Tool selection — a dense two-tower selector: the query tower projects hidden, scored by cosine against a precomputed per-tool description-embedding matrix over the 50-tool surface (argmax_j q·tool_matrix[j]). Adding/removing a tool is adding/removing a row — no retraining.
Grounded arguments — copied from spans of your prompt via the learned pointer head, so the emitted call is schema-valid by construction.
Multi-step plans — the rollout: pick a tool → ground it → feed back a simulated response → pick the next, until the route head emits text.

How it runs (honest version)

The transformer forward pass runs on WebGPU via an exported ONNX graph that emits logits and the last hidden state. The route head, the dense selector (matmul + normalize + argmax over the precomputed tool matrix), the pointer-copy grounding, and the planner loop are light JavaScript on top — a faithful port of the Python routes / dense_selector / pointer_head pipeline (parity-checked at export: 100% argmax/top-1 agreement). First load fetches model.fp16.onnx (~57 MB) and caches it.

Files

index.html / style.css — the UI shell.
app.js — byte tokenizer, onnxruntime-web session (WebGPU + WASM fallback), route+selector dispatch, grounding, and the planner rollout.
model.fp16.onnx, heads.json, meta.json, dispatch_heads.json — the exported inference bundle (not in the source repo; deploy artifacts). See DEPLOY.md for the exact commands.

Deploy

See DEPLOY.md for copy-paste build + push commands. In short: export the bundle from the latest checkpoint and upload the static app + the four bundle files into a sdk: static Space:

python -c "from localagent.inference.export.to_onnx import export_web; \
           export_web('runs/tiny-30m-scenarios-best.pt', 'build/web')"

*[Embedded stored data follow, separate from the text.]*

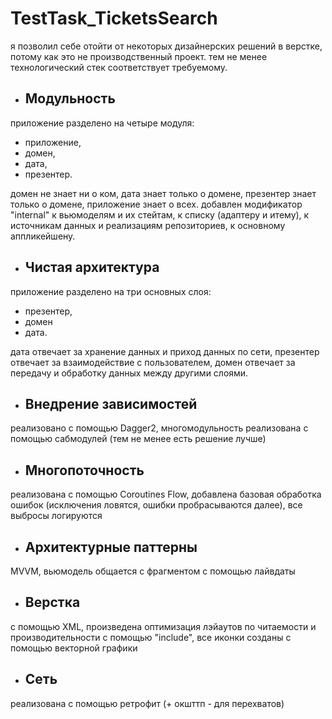 # TestTask_TicketsSearch

я позволил себе отойти от некоторых дизайнерских решений в верстке, потому как это не производственный проект.
тем не менее технологический стек соответствует требуемому.

- ## Модульность

приложение разделено на четыре модуля: 
- приложение, 
- домен, 
- дата,
- презентер.

домен не знает ни о ком, дата знает только о домене, презентер знает только о домене, приложение знает о всех.
добавлен модификатор "internal" к вьюмоделям и их стейтам, к списку (адаптеру и итему), 
к источникам данных и реализациям репозиториев, к основному аппликейшену.

- ## Чистая архитектура

приложение разделено на три основных слоя: 
- презентер, 
- домен 
- дата. 

дата отвечает за хранение данных и приход данных по сети, 
презентер отвечает за взаимодействие с пользователем, 
домен отвечает за передачу и обработку данных между другими слоями.

- ## Внедрение зависимостей

реализовано с помощью Dagger2,
многомодульность реализована с помощью сабмодулей (тем не менее есть решение лучше)

- ## Многопоточность

реализована с помощью Coroutines Flow, 
добавлена базовая обработка ошибок (исключения ловятся, ошибки пробрасываются далее), 
все выбросы логируются

- ## Архитектурные паттерны

MVVM, вьюмодель общается с фрагментом с помощью лайвдаты

- ## Верстка

с помощью XML, произведена оптимизация лэйаутов по читаемости и производительности с помощью "include",
все иконки созданы с помощью векторной графики

- ## Сеть

реализована с помощью ретрофит (+ окшттп - для перехватов)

app.js fetches model.fp16.onnx / heads.json / meta.json / dispatch_heads.json relative to the page, so they must sit next to index.html. Export is parity-checked vs PyTorch (max |Δlogits| 7.6e-6; route-head & dense-selector argmax/top-1 100% agreement). The graph is standard opset-17; onnxruntime-web falls back per-op to WASM for any op without a WebGPU kernel, with identical results.